#### [Exercise aim]
Please copy each line of the records below that holds the word "cohorts".

------------

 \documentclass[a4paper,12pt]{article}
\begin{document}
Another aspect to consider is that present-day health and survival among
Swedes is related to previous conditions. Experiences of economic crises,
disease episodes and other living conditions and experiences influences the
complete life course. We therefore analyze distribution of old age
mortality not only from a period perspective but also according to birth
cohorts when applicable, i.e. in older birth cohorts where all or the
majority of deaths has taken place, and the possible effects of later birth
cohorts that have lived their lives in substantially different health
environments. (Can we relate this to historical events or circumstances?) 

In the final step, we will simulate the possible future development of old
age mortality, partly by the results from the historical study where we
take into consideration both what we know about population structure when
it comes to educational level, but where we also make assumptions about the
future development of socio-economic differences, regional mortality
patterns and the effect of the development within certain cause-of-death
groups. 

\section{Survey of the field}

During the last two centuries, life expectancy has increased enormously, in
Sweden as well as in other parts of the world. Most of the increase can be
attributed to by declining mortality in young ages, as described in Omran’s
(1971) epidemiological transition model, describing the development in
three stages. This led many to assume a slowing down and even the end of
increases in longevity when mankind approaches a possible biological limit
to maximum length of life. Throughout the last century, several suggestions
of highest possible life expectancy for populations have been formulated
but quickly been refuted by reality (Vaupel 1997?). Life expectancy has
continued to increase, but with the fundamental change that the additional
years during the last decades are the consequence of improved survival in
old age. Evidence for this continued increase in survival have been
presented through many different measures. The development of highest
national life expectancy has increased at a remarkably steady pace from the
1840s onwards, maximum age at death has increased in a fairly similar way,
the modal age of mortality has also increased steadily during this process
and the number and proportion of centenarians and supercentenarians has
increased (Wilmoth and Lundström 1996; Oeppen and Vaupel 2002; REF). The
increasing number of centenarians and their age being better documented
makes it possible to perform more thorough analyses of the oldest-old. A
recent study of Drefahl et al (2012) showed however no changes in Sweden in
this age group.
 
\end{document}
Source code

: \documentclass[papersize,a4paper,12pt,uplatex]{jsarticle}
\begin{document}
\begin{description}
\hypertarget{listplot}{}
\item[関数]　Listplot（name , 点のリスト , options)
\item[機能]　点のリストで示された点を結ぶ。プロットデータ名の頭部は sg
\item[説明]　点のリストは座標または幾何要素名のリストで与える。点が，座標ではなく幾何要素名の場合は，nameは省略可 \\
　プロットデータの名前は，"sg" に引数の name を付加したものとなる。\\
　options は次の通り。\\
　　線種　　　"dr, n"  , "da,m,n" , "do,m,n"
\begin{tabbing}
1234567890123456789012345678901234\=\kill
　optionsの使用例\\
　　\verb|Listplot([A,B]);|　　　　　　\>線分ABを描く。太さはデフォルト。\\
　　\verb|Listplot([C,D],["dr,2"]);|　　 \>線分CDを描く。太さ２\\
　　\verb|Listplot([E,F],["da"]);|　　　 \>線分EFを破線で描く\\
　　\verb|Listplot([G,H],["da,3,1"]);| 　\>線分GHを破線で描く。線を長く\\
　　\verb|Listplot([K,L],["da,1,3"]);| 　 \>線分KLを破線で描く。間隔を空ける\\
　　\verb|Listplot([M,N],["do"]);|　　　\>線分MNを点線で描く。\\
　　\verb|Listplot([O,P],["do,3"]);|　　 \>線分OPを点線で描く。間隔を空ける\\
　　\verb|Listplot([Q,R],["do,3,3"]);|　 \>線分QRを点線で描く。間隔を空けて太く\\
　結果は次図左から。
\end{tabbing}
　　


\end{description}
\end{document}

------------

#### [Answer to the problem]
cohorts when applicable, i.e. in older birth cohorts where all or the
cohorts that have lived their lives in substantially different health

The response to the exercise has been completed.